* _Exercise objective_: Reproduce the listing in full, pictures excluded.

* _Extracted entries_:
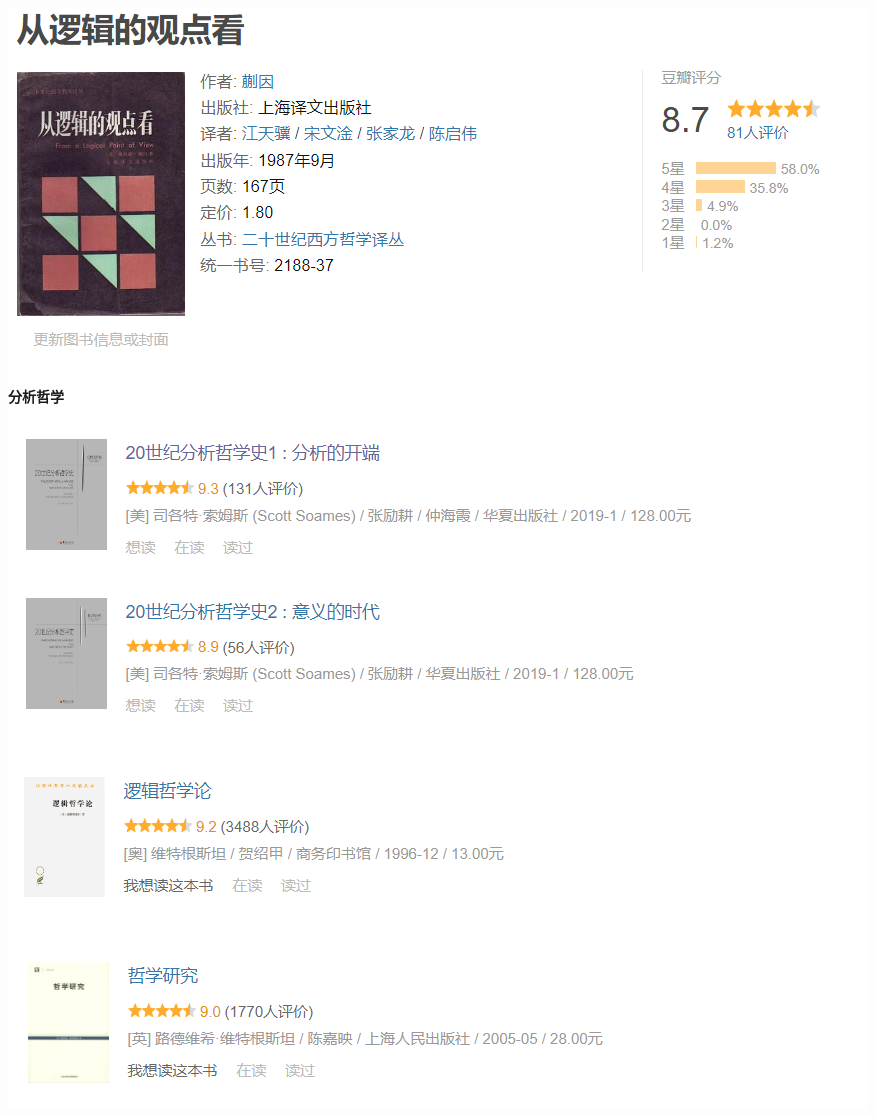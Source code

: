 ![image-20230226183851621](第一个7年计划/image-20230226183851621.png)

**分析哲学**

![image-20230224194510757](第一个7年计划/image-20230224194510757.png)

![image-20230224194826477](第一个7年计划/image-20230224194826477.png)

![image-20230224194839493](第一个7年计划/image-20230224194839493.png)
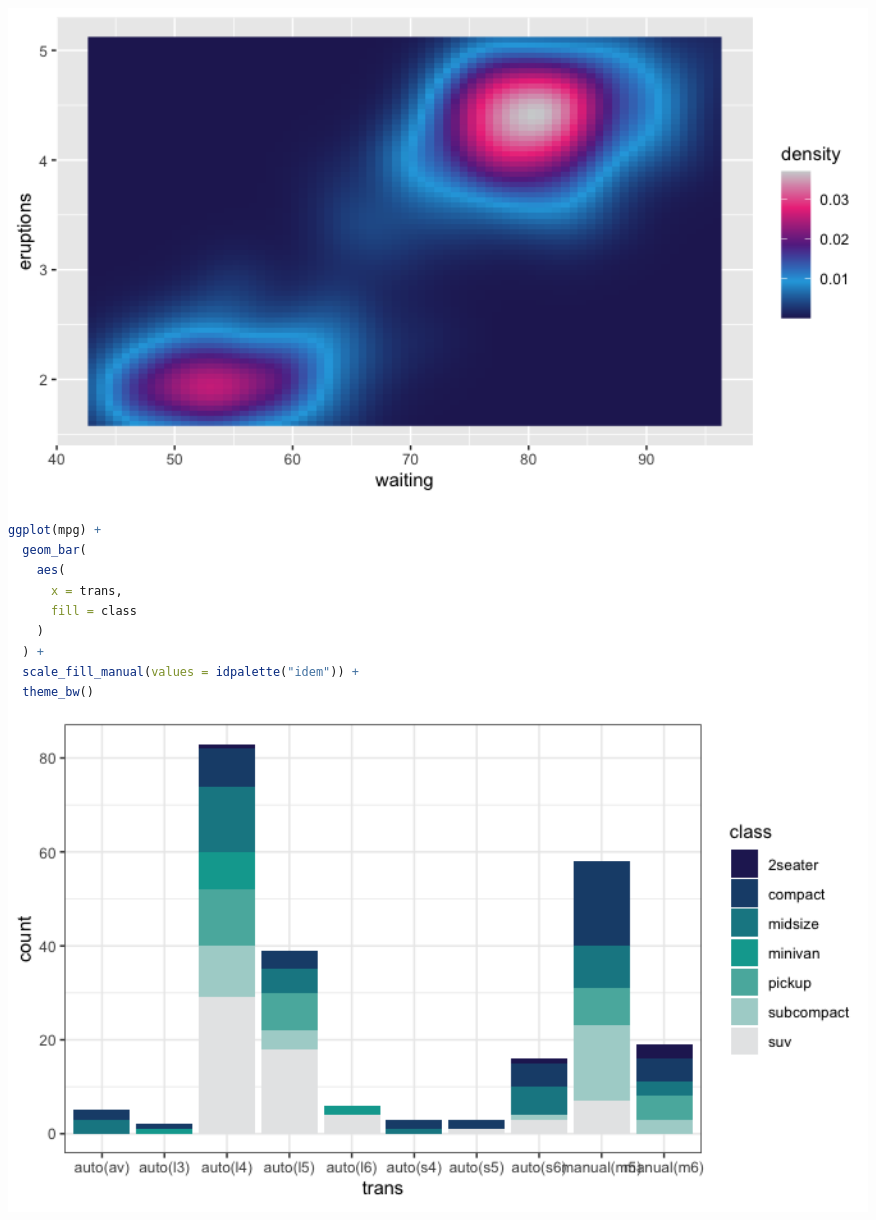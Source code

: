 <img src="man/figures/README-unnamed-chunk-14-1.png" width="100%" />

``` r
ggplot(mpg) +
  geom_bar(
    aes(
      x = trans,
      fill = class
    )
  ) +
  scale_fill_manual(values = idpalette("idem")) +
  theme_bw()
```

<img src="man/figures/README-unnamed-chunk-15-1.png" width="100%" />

* _Exercise result_:
Source code

: ![image-20230226183851621](第一个7年计划/image-20230226183851621.png)

**分析哲学**

![image-20230224194510757](第一个7年计划/image-20230224194510757.png)

![image-20230224194826477](第一个7年计划/image-20230224194826477.png)

![image-20230224194839493](第一个7年计划/image-20230224194839493.png)
Source code

: <img src="man/figures/README-unnamed-chunk-14-1.png" width="100%" />

``` r
ggplot(mpg) +
  geom_bar(
    aes(
      x = trans,
      fill = class
    )
  ) +
  scale_fill_manual(values = idpalette("idem")) +
  theme_bw()
```

<img src="man/figures/README-unnamed-chunk-15-1.png" width="100%" />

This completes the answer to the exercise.